* **Aim of the exercise**
Below are some records. Return exactly the lines from the one with "- [ ] Add Railway Redis" to the one with "Saya. Di Grup.xiixixxixxiix</p>", and nothing else.

* **Dataset records**
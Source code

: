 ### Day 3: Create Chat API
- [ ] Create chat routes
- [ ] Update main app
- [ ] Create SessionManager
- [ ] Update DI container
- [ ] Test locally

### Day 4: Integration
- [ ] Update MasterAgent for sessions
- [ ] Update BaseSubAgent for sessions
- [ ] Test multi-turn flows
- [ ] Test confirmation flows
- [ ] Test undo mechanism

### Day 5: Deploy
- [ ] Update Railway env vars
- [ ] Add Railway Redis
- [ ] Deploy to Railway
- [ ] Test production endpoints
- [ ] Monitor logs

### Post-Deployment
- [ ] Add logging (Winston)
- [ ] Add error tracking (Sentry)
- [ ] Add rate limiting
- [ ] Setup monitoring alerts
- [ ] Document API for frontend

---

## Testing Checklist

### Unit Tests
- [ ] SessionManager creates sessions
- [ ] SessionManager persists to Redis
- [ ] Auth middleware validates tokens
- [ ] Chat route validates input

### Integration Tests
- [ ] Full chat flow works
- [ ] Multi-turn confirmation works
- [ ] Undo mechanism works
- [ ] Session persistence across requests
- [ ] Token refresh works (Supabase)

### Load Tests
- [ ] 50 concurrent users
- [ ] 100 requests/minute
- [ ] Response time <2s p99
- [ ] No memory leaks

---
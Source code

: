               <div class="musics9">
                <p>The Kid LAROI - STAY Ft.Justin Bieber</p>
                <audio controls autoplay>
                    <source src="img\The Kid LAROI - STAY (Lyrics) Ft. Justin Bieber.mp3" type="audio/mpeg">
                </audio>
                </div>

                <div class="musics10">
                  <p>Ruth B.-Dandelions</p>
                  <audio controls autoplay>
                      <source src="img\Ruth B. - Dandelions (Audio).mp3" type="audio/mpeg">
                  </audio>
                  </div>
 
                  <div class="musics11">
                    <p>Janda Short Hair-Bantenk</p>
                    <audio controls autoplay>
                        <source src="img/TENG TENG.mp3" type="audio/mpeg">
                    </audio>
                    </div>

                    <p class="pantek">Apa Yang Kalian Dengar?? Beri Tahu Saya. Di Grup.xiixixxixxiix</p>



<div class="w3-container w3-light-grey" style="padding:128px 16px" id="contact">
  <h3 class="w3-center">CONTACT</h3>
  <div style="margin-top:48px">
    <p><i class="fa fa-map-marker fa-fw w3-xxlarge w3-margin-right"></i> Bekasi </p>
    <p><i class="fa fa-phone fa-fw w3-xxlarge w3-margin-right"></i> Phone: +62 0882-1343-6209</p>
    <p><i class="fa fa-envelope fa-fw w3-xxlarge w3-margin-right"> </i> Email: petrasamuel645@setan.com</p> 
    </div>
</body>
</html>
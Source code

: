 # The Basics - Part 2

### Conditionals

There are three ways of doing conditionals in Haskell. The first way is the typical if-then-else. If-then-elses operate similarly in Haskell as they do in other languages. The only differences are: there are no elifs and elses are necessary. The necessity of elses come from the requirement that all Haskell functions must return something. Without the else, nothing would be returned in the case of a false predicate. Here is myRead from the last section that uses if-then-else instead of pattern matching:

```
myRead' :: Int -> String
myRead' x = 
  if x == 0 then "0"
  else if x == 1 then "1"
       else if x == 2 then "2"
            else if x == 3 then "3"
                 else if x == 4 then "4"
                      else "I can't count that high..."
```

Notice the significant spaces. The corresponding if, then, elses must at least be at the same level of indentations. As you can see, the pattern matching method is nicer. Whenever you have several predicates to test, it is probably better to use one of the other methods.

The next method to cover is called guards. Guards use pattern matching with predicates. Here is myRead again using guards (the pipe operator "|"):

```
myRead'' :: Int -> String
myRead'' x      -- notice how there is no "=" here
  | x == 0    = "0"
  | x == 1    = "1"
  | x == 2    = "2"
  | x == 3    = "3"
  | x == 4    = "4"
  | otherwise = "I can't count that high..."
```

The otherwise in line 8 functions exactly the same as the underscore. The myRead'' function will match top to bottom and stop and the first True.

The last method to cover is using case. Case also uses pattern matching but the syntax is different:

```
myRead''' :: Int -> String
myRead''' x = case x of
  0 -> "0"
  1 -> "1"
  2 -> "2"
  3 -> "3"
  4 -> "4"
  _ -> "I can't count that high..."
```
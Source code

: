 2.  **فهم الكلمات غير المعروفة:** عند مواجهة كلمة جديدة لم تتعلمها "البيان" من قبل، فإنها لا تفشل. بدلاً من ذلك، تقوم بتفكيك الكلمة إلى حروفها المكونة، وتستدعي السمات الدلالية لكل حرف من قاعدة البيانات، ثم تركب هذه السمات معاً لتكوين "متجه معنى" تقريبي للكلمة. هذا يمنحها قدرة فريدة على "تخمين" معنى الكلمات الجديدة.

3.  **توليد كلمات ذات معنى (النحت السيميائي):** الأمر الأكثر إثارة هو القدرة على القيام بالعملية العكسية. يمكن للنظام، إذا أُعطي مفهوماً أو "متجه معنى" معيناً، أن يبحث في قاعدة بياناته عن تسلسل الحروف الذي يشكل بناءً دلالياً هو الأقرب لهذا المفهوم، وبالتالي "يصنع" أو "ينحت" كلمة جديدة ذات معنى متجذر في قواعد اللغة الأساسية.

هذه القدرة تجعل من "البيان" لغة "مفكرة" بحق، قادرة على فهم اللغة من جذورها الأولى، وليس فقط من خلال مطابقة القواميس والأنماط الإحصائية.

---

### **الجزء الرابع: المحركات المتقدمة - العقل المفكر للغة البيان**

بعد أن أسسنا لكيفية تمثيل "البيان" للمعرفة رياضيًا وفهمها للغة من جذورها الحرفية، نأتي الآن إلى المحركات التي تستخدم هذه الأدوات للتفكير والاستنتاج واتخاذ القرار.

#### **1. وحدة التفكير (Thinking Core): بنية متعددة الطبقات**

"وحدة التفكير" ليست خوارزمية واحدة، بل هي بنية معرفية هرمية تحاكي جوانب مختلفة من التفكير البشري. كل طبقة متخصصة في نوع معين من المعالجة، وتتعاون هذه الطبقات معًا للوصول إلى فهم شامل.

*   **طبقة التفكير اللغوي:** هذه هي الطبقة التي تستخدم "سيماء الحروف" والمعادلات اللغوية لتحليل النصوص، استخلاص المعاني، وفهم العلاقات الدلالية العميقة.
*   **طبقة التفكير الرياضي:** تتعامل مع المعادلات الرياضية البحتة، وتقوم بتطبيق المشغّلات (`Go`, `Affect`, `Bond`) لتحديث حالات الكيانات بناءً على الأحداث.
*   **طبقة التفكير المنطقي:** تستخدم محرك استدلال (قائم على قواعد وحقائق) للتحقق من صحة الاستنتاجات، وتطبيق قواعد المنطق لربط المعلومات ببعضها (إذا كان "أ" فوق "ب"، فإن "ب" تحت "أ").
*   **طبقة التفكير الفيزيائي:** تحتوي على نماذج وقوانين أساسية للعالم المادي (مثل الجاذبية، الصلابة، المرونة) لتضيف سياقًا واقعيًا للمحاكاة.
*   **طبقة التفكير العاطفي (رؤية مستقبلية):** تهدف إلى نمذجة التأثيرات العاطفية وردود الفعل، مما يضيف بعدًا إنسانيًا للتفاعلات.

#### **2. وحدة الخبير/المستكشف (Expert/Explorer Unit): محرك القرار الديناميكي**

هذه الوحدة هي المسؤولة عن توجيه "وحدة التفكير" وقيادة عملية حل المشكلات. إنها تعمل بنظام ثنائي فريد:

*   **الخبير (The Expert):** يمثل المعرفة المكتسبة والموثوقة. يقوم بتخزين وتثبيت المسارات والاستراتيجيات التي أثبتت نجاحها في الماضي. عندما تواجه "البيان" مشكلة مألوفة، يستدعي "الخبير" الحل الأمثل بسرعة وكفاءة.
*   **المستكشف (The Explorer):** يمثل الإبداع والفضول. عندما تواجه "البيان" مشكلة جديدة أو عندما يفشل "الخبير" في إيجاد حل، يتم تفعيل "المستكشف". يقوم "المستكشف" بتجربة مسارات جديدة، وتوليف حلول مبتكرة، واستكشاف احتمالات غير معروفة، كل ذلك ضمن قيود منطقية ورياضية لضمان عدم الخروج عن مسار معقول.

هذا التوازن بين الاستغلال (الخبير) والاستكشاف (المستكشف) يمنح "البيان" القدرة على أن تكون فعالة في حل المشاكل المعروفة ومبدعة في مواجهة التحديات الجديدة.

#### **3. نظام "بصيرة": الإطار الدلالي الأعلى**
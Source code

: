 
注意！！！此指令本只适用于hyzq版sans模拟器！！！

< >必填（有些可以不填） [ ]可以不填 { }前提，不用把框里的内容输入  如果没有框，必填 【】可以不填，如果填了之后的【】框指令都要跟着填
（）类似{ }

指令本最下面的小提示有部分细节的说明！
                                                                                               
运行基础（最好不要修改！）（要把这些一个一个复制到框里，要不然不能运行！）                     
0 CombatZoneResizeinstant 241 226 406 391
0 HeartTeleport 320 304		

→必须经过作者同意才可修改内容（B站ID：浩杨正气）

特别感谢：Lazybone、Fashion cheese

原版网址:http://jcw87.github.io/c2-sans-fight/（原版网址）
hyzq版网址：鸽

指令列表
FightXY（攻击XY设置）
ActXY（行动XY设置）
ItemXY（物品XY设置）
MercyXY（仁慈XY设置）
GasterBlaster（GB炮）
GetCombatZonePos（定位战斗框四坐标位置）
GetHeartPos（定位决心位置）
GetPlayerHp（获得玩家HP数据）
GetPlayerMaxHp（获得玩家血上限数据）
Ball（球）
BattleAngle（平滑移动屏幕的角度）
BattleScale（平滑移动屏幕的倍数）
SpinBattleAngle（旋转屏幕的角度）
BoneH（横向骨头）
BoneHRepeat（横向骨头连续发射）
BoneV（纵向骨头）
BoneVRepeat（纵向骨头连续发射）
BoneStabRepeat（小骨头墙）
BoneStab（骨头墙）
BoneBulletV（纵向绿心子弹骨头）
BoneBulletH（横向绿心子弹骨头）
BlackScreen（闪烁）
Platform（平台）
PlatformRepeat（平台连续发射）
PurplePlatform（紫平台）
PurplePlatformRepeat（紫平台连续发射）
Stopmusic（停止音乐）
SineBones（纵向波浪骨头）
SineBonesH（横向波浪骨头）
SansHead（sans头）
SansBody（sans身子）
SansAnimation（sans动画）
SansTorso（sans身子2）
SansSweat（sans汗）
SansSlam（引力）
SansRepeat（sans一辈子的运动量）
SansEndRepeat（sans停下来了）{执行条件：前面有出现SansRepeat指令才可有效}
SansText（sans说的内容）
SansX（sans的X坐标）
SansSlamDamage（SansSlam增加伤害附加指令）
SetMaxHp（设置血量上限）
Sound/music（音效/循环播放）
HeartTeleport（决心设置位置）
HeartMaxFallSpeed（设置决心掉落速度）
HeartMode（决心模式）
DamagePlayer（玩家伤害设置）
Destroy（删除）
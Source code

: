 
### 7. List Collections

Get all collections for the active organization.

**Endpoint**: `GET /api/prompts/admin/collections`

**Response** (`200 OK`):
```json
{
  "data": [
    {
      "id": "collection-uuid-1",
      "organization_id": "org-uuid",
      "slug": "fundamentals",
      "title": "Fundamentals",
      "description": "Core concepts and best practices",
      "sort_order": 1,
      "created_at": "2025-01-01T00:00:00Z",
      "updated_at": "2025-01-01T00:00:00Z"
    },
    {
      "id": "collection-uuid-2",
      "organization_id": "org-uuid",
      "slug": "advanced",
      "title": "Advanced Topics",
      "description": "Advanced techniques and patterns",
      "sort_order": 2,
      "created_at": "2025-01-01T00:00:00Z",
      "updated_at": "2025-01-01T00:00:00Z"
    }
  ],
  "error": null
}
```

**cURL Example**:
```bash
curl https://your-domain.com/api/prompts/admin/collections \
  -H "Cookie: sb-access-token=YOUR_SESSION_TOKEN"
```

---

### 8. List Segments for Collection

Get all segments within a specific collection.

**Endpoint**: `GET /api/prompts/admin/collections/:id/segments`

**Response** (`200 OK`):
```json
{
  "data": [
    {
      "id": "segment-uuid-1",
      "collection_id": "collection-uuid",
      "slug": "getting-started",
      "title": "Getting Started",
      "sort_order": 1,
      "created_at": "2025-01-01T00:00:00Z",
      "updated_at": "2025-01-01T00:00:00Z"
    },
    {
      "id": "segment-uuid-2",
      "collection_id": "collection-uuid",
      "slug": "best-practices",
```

* **Reply to the task**
- [ ] Add Railway Redis
- [ ] Deploy to Railway
- [ ] Test production endpoints
- [ ] Monitor logs

### Post-Deployment
- [ ] Add logging (Winston)
- [ ] Add error tracking (Sentry)
- [ ] Add rate limiting
- [ ] Setup monitoring alerts
- [ ] Document API for frontend

---

## Testing Checklist

### Unit Tests
- [ ] SessionManager creates sessions
- [ ] SessionManager persists to Redis
- [ ] Auth middleware validates tokens
- [ ] Chat route validates input

### Integration Tests
- [ ] Full chat flow works
- [ ] Multi-turn confirmation works
- [ ] Undo mechanism works
- [ ] Session persistence across requests
- [ ] Token refresh works (Supabase)

### Load Tests
- [ ] 50 concurrent users
- [ ] 100 requests/minute
- [ ] Response time <2s p99
- [ ] No memory leaks

---
Source code

:               <div class="musics9">
                <p>The Kid LAROI - STAY Ft.Justin Bieber</p>
                <audio controls autoplay>
                    <source src="img\The Kid LAROI - STAY (Lyrics) Ft. Justin Bieber.mp3" type="audio/mpeg">
                </audio>
                </div>

                <div class="musics10">
                  <p>Ruth B.-Dandelions</p>
                  <audio controls autoplay>
                      <source src="img\Ruth B. - Dandelions (Audio).mp3" type="audio/mpeg">
                  </audio>
                  </div>
 
                  <div class="musics11">
                    <p>Janda Short Hair-Bantenk</p>
                    <audio controls autoplay>
                        <source src="img/TENG TENG.mp3" type="audio/mpeg">
                    </audio>
                    </div>

                    <p class="pantek">Apa Yang Kalian Dengar?? Beri Tahu Saya. Di Grup.xiixixxixxiix</p>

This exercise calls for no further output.